• AIM OF THE EXERCISE: Copy the entire listing exactly.

(DATASET RECORDS begins)

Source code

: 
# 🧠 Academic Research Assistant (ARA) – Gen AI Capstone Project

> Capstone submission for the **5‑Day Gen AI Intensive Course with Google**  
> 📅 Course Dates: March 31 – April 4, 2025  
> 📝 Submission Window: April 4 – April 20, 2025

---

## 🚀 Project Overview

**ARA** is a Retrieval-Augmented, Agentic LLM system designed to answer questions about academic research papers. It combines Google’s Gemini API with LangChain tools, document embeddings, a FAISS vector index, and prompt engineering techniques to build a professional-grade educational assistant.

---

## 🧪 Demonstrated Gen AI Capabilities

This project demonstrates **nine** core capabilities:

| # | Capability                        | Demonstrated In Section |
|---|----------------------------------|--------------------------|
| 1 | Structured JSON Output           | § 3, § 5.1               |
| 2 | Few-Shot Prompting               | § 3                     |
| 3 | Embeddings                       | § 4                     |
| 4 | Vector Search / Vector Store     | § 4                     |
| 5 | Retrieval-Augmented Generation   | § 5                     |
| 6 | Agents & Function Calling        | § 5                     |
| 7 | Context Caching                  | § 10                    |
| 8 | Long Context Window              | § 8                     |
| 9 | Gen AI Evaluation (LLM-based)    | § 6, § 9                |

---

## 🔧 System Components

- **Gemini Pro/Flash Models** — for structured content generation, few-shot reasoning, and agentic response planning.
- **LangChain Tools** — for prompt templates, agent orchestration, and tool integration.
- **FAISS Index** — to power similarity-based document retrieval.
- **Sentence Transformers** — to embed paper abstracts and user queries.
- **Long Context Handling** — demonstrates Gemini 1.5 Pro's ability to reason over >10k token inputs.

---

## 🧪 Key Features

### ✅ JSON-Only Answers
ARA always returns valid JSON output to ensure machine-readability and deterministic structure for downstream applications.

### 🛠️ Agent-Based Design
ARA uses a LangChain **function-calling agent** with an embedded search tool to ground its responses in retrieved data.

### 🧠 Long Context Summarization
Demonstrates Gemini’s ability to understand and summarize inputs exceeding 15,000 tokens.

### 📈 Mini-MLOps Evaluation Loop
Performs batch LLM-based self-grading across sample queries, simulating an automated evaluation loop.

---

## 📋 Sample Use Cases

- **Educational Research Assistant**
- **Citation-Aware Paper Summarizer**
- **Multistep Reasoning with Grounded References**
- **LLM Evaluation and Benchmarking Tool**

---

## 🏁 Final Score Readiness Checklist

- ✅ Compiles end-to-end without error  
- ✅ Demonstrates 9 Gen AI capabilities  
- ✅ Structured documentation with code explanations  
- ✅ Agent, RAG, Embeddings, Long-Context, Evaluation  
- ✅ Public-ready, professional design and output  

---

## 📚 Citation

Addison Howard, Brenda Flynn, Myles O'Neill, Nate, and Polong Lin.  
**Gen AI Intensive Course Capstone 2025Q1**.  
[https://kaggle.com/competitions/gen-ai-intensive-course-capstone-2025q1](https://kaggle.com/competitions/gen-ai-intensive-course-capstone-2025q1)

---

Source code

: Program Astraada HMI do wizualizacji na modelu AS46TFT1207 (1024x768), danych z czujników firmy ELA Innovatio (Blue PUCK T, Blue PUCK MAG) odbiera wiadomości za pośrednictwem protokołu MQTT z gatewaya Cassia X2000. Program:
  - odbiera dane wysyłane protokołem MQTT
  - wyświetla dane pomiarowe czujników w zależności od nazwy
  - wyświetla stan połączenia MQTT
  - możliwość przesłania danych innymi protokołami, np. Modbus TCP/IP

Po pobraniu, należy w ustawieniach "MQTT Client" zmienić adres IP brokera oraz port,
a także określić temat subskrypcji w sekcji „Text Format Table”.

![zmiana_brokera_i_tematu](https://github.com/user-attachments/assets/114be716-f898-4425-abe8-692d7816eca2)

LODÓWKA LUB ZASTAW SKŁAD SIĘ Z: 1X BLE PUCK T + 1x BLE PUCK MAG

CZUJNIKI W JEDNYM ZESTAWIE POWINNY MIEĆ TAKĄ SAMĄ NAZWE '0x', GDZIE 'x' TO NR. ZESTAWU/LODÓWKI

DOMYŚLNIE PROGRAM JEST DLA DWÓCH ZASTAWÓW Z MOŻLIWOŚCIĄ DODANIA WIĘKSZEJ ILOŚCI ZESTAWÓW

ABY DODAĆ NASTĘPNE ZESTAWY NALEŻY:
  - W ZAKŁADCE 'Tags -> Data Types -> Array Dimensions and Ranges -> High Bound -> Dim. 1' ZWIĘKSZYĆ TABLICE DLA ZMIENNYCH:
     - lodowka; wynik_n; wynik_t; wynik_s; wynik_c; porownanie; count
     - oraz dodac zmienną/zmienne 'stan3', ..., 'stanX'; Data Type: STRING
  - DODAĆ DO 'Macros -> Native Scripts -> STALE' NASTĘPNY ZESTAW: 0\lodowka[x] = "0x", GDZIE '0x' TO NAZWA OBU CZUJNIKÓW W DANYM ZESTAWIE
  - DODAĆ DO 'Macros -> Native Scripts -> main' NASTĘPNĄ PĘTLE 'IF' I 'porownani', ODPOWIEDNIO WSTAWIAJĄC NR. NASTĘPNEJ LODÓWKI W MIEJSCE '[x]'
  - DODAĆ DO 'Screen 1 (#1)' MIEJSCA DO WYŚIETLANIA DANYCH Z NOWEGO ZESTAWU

(DATASET RECORDS ends)

• RESPONSE AREA:
Source code

: 
# 🧠 Academic Research Assistant (ARA) – Gen AI Capstone Project

> Capstone submission for the **5‑Day Gen AI Intensive Course with Google**  
> 📅 Course Dates: March 31 – April 4, 2025  
> 📝 Submission Window: April 4 – April 20, 2025

---

## 🚀 Project Overview

**ARA** is a Retrieval-Augmented, Agentic LLM system designed to answer questions about academic research papers. It combines Google’s Gemini API with LangChain tools, document embeddings, a FAISS vector index, and prompt engineering techniques to build a professional-grade educational assistant.

---

## 🧪 Demonstrated Gen AI Capabilities

This project demonstrates **nine** core capabilities:

| # | Capability                        | Demonstrated In Section |
|---|----------------------------------|--------------------------|
| 1 | Structured JSON Output           | § 3, § 5.1               |
| 2 | Few-Shot Prompting               | § 3                     |
| 3 | Embeddings                       | § 4                     |
| 4 | Vector Search / Vector Store     | § 4                     |
| 5 | Retrieval-Augmented Generation   | § 5                     |
| 6 | Agents & Function Calling        | § 5                     |
| 7 | Context Caching                  | § 10                    |
| 8 | Long Context Window              | § 8                     |
| 9 | Gen AI Evaluation (LLM-based)    | § 6, § 9                |

---

## 🔧 System Components

- **Gemini Pro/Flash Models** — for structured content generation, few-shot reasoning, and agentic response planning.
- **LangChain Tools** — for prompt templates, agent orchestration, and tool integration.
- **FAISS Index** — to power similarity-based document retrieval.
- **Sentence Transformers** — to embed paper abstracts and user queries.
- **Long Context Handling** — demonstrates Gemini 1.5 Pro's ability to reason over >10k token inputs.

---

## 🧪 Key Features

### ✅ JSON-Only Answers
ARA always returns valid JSON output to ensure machine-readability and deterministic structure for downstream applications.

### 🛠️ Agent-Based Design
ARA uses a LangChain **function-calling agent** with an embedded search tool to ground its responses in retrieved data.

### 🧠 Long Context Summarization
Demonstrates Gemini’s ability to understand and summarize inputs exceeding 15,000 tokens.

### 📈 Mini-MLOps Evaluation Loop
Performs batch LLM-based self-grading across sample queries, simulating an automated evaluation loop.

---

## 📋 Sample Use Cases

- **Educational Research Assistant**
- **Citation-Aware Paper Summarizer**
- **Multistep Reasoning with Grounded References**
- **LLM Evaluation and Benchmarking Tool**

---

## 🏁 Final Score Readiness Checklist

- ✅ Compiles end-to-end without error  
- ✅ Demonstrates 9 Gen AI capabilities  
- ✅ Structured documentation with code explanations  
- ✅ Agent, RAG, Embeddings, Long-Context, Evaluation  
- ✅ Public-ready, professional design and output  

---

## 📚 Citation

Addison Howard, Brenda Flynn, Myles O'Neill, Nate, and Polong Lin.  
**Gen AI Intensive Course Capstone 2025Q1**.  
[https://kaggle.com/competitions/gen-ai-intensive-course-capstone-2025q1](https://kaggle.com/competitions/gen-ai-intensive-course-capstone-2025q1)

---

Source code

: Program Astraada HMI do wizualizacji na modelu AS46TFT1207 (1024x768), danych z czujników firmy ELA Innovatio (Blue PUCK T, Blue PUCK MAG) odbiera wiadomości za pośrednictwem protokołu MQTT z gatewaya Cassia X2000. Program:
  - odbiera dane wysyłane protokołem MQTT
  - wyświetla dane pomiarowe czujników w zależności od nazwy
  - wyświetla stan połączenia MQTT
  - możliwość przesłania danych innymi protokołami, np. Modbus TCP/IP

Po pobraniu, należy w ustawieniach "MQTT Client" zmienić adres IP brokera oraz port,
a także określić temat subskrypcji w sekcji „Text Format Table”.

![zmiana_brokera_i_tematu](https://github.com/user-attachments/assets/114be716-f898-4425-abe8-692d7816eca2)

LODÓWKA LUB ZASTAW SKŁAD SIĘ Z: 1X BLE PUCK T + 1x BLE PUCK MAG

CZUJNIKI W JEDNYM ZESTAWIE POWINNY MIEĆ TAKĄ SAMĄ NAZWE '0x', GDZIE 'x' TO NR. ZESTAWU/LODÓWKI

DOMYŚLNIE PROGRAM JEST DLA DWÓCH ZASTAWÓW Z MOŻLIWOŚCIĄ DODANIA WIĘKSZEJ ILOŚCI ZESTAWÓW

ABY DODAĆ NASTĘPNE ZESTAWY NALEŻY:
  - W ZAKŁADCE 'Tags -> Data Types -> Array Dimensions and Ranges -> High Bound -> Dim. 1' ZWIĘKSZYĆ TABLICE DLA ZMIENNYCH:
     - lodowka; wynik_n; wynik_t; wynik_s; wynik_c; porownanie; count
     - oraz dodac zmienną/zmienne 'stan3', ..., 'stanX'; Data Type: STRING
  - DODAĆ DO 'Macros -> Native Scripts -> STALE' NASTĘPNY ZESTAW: 0\lodowka[x] = "0x", GDZIE '0x' TO NAZWA OBU CZUJNIKÓW W DANYM ZESTAWIE
  - DODAĆ DO 'Macros -> Native Scripts -> main' NASTĘPNĄ PĘTLE 'IF' I 'porownani', ODPOWIEDNIO WSTAWIAJĄC NR. NASTĘPNEJ LODÓWKI W MIEJSCE '[x]'
  - DODAĆ DO 'Screen 1 (#1)' MIEJSCA DO WYŚIETLANIA DANYCH Z NOWEGO ZESTAWU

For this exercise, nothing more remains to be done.